_Problem to solve:_
Please give, word for word, the line containing "<!-- ТЕМПЛЕЙТЫ -->" and every line that comes after it in the data below.
━━━━━ Material provided
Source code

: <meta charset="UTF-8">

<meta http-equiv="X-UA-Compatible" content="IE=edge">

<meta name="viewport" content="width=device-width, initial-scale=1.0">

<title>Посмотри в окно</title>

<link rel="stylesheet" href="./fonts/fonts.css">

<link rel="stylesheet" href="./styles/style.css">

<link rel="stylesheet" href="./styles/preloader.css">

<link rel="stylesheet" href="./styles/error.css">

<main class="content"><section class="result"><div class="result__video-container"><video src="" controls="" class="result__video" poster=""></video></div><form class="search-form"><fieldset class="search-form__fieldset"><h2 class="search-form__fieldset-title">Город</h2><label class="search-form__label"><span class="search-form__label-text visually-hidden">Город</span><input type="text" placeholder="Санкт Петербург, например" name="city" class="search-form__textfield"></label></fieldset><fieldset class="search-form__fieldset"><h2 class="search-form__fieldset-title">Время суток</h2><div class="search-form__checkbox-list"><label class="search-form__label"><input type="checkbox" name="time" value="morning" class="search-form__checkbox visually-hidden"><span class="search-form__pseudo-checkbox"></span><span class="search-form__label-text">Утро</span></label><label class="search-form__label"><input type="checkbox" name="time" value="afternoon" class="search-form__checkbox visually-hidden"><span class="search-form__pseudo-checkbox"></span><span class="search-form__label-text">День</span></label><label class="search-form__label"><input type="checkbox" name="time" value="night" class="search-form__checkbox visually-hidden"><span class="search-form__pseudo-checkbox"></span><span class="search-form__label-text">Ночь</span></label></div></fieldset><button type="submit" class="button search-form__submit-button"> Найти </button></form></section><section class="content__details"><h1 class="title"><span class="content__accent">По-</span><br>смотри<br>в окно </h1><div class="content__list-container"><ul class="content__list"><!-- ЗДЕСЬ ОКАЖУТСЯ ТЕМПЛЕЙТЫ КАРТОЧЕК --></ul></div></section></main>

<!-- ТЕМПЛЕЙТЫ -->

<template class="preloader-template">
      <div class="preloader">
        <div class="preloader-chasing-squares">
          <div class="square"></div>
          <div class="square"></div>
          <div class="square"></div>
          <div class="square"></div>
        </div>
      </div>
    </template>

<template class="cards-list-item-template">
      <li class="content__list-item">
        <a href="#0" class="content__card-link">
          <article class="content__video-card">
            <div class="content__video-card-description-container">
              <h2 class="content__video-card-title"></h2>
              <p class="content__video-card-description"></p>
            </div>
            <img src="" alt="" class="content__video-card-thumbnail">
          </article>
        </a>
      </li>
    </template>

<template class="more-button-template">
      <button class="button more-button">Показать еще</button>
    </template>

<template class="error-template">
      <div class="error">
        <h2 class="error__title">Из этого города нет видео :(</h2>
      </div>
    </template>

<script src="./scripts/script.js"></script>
━━━━━━━━━━
_Result of the task:_
<!-- ТЕМПЛЕЙТЫ -->

<template class="preloader-template">
      <div class="preloader">
        <div class="preloader-chasing-squares">
          <div class="square"></div>
          <div class="square"></div>
          <div class="square"></div>
          <div class="square"></div>
        </div>
      </div>
    </template>

<template class="cards-list-item-template">
      <li class="content__list-item">
        <a href="#0" class="content__card-link">
          <article class="content__video-card">
            <div class="content__video-card-description-container">
              <h2 class="content__video-card-title"></h2>
              <p class="content__video-card-description"></p>
            </div>
            <img src="" alt="" class="content__video-card-thumbnail">
          </article>
        </a>
      </li>
    </template>

<template class="more-button-template">
      <button class="button more-button">Показать еще</button>
    </template>

<template class="error-template">
      <div class="error">
        <h2 class="error__title">Из этого города нет видео :(</h2>
      </div>
    </template>

<script src="./scripts/script.js"></script>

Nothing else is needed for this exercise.